The plant, funded by the federal and provincial governments, is the university's first facility certified to meet the international Leadership in Energy and Environmental Design (LEED) Gold standard. And it is on that 'high' foundation, plans for the thermal heating plant sit. The 1400m2 building houses the fully automated gasification technology, a control room and research laboratory.
The projection is the bioenergy plant will use six-thousand bone dry tonnes of wood waste per year from Lakeland Mills on River Road. Right now, it's going through between one to two truckloads of wet hog fuel (22-thousand to 25-thousand kilograms) in a 24-hour period. (click on photo at right to see video clip from inside plant)
In describing how the system works, UNBC's Assistant Director of Facilities and Capital Projects, Doug Carter, says the plant takes traditional wood combustion and breaks it into three components:
- in the first phase, the wood fibre is piled on top of a smoldering fire in the gasifier - it's subjected to high heat, but starved of oxygen so it starts producing tar, creosote and other volatile gases (the syngas);
- in the second phase, the syngas moves to an oxidizer where oxygen is added and the gas hits between 1400 and 1600 oF and ignites. Carter says this is a very hot, efficient clean burn that is pellet-stove clean in terms of emissions. The gases hit 2000 oF and goes through a boiler where the thermal energy heats water circulating on a loop from the power plant - it leaves at 240oF and comes back at 200oF to be heated once again.

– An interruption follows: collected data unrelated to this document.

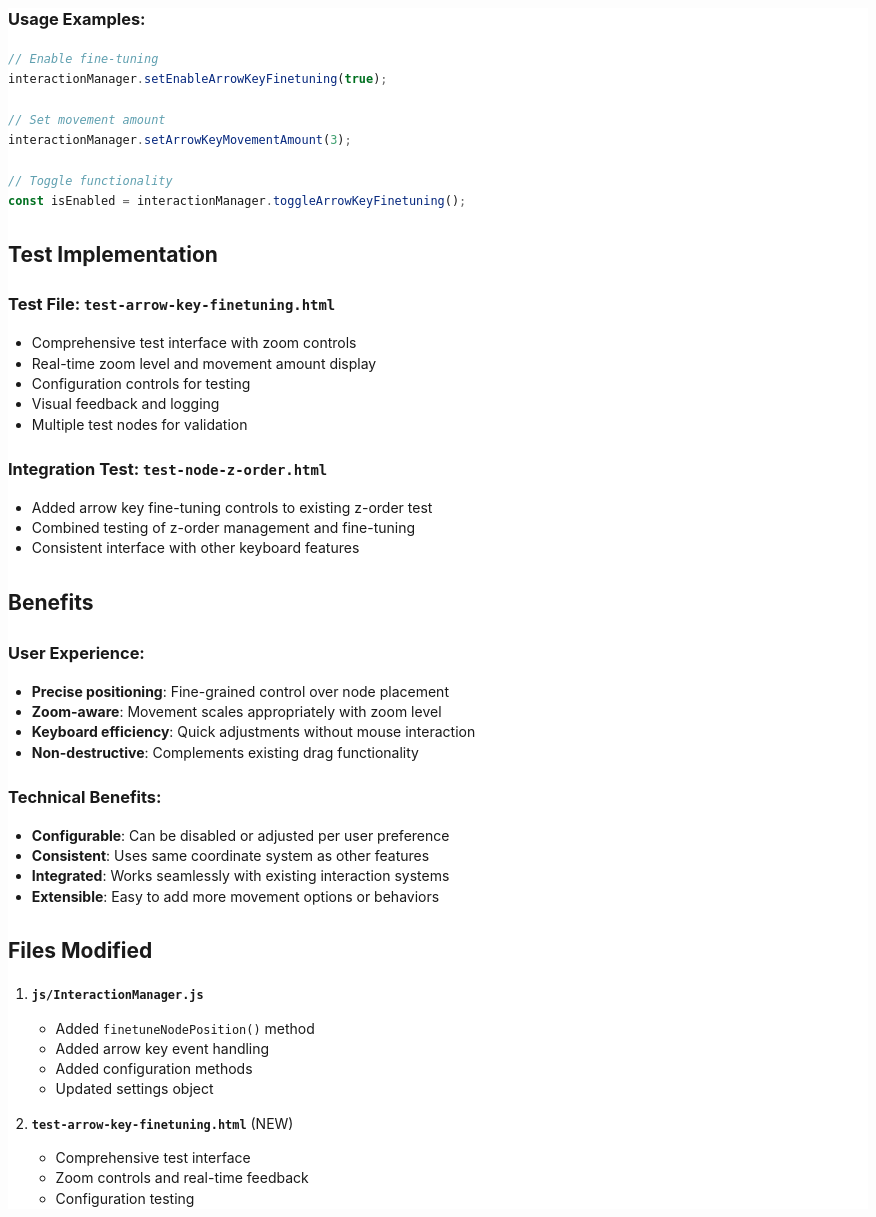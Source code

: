 ### Usage Examples:
```javascript
// Enable fine-tuning
interactionManager.setEnableArrowKeyFinetuning(true);

// Set movement amount
interactionManager.setArrowKeyMovementAmount(3);

// Toggle functionality
const isEnabled = interactionManager.toggleArrowKeyFinetuning();
```

## Test Implementation

### Test File: `test-arrow-key-finetuning.html`
- Comprehensive test interface with zoom controls
- Real-time zoom level and movement amount display
- Configuration controls for testing
- Visual feedback and logging
- Multiple test nodes for validation

### Integration Test: `test-node-z-order.html`
- Added arrow key fine-tuning controls to existing z-order test
- Combined testing of z-order management and fine-tuning
- Consistent interface with other keyboard features

## Benefits

### User Experience:
- **Precise positioning**: Fine-grained control over node placement
- **Zoom-aware**: Movement scales appropriately with zoom level
- **Keyboard efficiency**: Quick adjustments without mouse interaction
- **Non-destructive**: Complements existing drag functionality

### Technical Benefits:
- **Configurable**: Can be disabled or adjusted per user preference
- **Consistent**: Uses same coordinate system as other features
- **Integrated**: Works seamlessly with existing interaction systems
- **Extensible**: Easy to add more movement options or behaviors

## Files Modified

1. **`js/InteractionManager.js`**
   - Added `finetuneNodePosition()` method
   - Added arrow key event handling
   - Added configuration methods
   - Updated settings object

2. **`test-arrow-key-finetuning.html`** (NEW)
   - Comprehensive test interface
   - Zoom controls and real-time feedback
   - Configuration testing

- in phase three, after transferring most of its heat to the water, the syngas moves into an electrostatic precipitator where most of the particulate is taken out. Once cleaned, the air is vented out of the building with emissions comparable to the low-end of natural gas
"We said at the beginning, this would be one of the cleanest - if not, the cleanest - systems in North America and we've achieved that already," says Carter. During testing in January and February, four EPA standard tests were conducted and Carter says the system is marginally below natural gas levels of particulates at 5.27 milligrams per standard cubic metre. "This is a very clean system."

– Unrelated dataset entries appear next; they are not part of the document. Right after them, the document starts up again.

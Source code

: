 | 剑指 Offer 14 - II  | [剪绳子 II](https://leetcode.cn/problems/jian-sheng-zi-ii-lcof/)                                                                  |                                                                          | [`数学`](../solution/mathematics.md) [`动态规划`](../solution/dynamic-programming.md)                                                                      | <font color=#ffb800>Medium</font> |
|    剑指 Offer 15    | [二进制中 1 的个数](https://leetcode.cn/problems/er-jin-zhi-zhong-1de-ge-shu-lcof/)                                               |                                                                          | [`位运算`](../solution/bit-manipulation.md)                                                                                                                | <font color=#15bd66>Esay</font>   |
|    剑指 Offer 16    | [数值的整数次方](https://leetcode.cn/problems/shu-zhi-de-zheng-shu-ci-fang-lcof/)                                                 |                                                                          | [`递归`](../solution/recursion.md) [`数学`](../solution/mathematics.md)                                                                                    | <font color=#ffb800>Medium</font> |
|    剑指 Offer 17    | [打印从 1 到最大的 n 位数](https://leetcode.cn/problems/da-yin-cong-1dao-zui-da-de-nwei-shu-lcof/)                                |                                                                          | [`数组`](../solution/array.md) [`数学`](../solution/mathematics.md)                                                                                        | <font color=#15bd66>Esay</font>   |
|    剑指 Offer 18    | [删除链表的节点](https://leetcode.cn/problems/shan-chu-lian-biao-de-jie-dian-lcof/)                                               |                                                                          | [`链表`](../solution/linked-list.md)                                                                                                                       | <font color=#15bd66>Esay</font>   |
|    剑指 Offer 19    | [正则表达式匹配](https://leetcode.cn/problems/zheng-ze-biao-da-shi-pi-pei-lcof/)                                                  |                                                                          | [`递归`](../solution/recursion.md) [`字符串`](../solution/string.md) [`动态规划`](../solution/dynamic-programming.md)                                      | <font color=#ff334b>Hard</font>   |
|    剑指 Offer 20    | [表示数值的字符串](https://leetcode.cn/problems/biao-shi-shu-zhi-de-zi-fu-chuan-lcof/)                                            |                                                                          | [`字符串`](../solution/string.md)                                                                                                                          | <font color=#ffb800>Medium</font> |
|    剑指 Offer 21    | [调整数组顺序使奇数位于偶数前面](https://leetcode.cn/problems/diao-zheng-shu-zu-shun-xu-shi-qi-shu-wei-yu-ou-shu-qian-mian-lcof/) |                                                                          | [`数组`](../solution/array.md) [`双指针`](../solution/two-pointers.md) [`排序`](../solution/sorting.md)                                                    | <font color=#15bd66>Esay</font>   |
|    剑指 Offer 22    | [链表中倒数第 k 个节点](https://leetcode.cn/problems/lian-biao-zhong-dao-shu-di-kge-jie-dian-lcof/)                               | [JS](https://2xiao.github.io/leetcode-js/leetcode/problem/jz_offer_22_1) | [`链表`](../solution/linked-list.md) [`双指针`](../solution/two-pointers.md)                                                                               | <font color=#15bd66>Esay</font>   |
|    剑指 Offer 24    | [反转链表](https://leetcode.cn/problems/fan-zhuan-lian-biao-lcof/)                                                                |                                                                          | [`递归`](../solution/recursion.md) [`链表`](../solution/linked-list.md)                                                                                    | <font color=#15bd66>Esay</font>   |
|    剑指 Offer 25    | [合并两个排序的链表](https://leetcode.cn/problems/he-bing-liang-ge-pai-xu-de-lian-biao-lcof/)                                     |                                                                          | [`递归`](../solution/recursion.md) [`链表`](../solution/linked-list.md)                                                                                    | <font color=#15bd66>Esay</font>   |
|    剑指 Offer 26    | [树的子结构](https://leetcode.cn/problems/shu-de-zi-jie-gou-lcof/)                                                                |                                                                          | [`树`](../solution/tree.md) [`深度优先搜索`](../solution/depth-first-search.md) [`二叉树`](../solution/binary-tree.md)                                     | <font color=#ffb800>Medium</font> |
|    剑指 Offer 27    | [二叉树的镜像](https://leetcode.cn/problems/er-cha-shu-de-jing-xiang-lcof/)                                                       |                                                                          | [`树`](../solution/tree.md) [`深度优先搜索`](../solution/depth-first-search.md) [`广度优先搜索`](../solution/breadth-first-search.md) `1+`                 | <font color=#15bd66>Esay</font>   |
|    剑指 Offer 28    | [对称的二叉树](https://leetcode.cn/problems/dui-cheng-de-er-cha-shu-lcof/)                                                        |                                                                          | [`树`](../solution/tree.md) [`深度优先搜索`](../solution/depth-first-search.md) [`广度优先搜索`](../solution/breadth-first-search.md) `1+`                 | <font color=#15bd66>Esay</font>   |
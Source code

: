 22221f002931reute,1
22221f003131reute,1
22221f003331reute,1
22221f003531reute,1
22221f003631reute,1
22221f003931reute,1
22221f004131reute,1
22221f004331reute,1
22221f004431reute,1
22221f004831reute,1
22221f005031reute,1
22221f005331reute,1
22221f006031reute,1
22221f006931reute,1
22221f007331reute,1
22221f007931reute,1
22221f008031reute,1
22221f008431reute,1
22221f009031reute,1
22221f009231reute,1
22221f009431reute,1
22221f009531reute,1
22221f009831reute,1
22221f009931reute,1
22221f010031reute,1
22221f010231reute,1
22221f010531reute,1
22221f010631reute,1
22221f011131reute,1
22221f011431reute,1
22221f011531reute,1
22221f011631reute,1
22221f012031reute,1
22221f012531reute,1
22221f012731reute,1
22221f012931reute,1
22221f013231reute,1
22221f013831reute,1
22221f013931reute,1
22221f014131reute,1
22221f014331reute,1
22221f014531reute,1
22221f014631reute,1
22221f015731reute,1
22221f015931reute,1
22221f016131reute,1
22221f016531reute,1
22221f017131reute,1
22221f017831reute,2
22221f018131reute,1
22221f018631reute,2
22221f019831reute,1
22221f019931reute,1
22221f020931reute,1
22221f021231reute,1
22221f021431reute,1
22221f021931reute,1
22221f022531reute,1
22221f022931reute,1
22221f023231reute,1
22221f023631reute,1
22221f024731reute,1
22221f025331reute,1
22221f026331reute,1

The world-leading plant is phase two of UNBC's bioenergy plan. Phase one saw a pellet plant built in May of 2009, using wood biomass to heat the 10-thousand square foot enhanced forestry lab. (photo at right) Phase three could involve electricity production - the capabability is there...
The new bioenergy plant is designed for co-generation - the switches are already in place and the plant is a mere 100-yards from a hydro transmission line - so UNBC could put it back into the grid or generate for its own purposes.

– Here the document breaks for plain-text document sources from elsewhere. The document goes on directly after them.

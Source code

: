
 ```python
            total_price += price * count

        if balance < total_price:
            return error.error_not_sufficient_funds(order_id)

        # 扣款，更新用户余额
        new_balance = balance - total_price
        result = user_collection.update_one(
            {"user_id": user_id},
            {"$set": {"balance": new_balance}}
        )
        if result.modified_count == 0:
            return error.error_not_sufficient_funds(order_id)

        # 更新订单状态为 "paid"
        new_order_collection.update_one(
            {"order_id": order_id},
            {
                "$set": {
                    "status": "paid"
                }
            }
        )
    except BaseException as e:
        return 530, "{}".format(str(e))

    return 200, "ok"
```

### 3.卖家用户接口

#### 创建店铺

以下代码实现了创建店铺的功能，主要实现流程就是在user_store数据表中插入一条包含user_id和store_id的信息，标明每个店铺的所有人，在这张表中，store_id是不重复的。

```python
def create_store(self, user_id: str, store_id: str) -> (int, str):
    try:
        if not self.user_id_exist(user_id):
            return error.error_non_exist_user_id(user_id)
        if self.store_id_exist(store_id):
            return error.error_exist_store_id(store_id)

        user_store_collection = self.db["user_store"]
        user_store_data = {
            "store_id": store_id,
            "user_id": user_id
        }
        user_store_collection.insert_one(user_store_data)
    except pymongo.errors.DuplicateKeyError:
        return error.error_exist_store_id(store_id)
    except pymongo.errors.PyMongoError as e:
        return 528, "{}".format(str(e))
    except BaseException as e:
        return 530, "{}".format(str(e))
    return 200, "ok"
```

"We're looking at our options," Carter says. "At this point, this is the technology we chose and we're working it through and it's working very well for us - it's very clean and we're now going into operating mode and we're starting to look at our options for other renewable energies and we might be able to go with a syngas technology for power generation (or) we could look at other things, as well." One other possible option could be traditional steam generation.
In the interim, the Assistant Director for Facilities says this new thermal heating plant is designed to do 100-percent of the heating on-campus down to -12oC or so, below that the power plant will have to supplement with natural gas. "So our calculations are - and we're not going to know this for a year, that we should be able to displace up to 85-percent of the natural gas that (the four) boilers in the plan would have consumed with wood biomass."
Carter attended Friday night's Alumni dinner where UNBC Chancellor John MacDonald told the crowd that UNBC has the capacity to be a global leader in renewable energy and, Carter says, these projects are step one.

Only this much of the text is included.